Killing Vector Fields, Maxwell Equations and Lorentzian Spacetimes

TL;DR

This paper explores Maxwell equations in Lorentzian spacetimes with potentials aligned to Killing vector fields, revealing their wave nature, superconducting-like currents, and the interplay with Einstein equations in coupled electromagnetic, fluid, and gravitational systems.

Contribution

It demonstrates that potentials proportional to Killing vectors satisfy wave equations and produce superconducting currents, linking Maxwell, Einstein, and fluid dynamics in a unified framework.

Findings

Maxwell potentials aligned with Killing vectors obey wave equations.

The current associated with such potentials is of superconducting type.
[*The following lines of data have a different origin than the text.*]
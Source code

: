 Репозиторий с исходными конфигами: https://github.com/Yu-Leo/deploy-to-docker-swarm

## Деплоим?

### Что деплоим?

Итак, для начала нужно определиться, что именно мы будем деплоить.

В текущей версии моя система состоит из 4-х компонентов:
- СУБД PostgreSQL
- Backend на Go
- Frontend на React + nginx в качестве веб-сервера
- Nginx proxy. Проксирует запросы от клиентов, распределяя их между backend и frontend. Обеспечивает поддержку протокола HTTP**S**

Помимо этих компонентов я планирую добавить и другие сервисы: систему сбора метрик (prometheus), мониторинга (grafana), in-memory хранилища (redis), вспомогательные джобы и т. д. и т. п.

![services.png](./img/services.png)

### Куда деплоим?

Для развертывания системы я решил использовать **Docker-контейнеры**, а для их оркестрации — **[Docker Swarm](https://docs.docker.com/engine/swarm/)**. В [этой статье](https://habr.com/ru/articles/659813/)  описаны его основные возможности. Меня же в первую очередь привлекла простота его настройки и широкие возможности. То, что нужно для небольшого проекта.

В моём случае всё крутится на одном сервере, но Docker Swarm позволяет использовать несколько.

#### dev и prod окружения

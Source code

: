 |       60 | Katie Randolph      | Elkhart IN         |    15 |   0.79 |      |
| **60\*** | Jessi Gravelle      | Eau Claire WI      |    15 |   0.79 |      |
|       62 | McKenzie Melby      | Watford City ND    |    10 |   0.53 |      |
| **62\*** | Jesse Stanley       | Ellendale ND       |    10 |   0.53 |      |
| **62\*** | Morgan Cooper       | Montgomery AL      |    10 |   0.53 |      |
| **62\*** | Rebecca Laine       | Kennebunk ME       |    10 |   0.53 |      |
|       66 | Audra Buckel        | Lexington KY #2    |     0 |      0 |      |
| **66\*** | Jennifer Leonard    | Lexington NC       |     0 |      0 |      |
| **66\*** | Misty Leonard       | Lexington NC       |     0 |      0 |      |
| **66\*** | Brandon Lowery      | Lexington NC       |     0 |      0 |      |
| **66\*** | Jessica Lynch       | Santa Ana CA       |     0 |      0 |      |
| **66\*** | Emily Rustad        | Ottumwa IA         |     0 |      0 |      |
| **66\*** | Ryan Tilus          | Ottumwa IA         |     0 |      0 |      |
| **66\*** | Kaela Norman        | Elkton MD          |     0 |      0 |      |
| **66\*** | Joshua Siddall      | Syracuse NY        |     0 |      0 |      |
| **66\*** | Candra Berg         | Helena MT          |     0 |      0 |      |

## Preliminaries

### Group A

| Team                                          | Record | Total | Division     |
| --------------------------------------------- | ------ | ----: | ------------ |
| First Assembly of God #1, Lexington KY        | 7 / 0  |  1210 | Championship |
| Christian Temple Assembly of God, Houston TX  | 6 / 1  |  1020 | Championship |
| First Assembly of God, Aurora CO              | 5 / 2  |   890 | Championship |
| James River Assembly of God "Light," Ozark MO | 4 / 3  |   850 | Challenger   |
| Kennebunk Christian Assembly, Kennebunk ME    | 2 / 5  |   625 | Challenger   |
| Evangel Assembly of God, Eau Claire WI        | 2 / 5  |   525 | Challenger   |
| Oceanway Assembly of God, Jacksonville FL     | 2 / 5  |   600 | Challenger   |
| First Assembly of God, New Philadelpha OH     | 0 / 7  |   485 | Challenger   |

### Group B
Einstein equations reduce to Maxwell equations with a specific current in coupled systems.

Abstract

In this paper we first analyze the structure of Maxwell equations in a Lorentzian spacetime where the potential A is proportional to 1-form K physically equivalent to a Killing vector field (supposed to exist). We show that such A obeys the Lorenz gauge and also a wave equation that can be written in terms of the covariant D'Alembertian or the Ricci operator. Moreover, we determine the correct current defined by that potential showing that it is of superconducting type, being two times the product of the components of A by the Ricci 1-form fields. We also study the structure of the spacetime generated by the coupled system consisting of a electromagnetic field F = dA (A, as above), an ideal charged fluid with dynamics described by an action function S and the gravitational field. We show that Einstein equations in this situation is then equivalent to Maxwell equations with a current givn by fFAF (the product meaning the Clifford product of the corresponding form fields), where f is a scalar function which satisfies a well determined algebraic quadratic equation.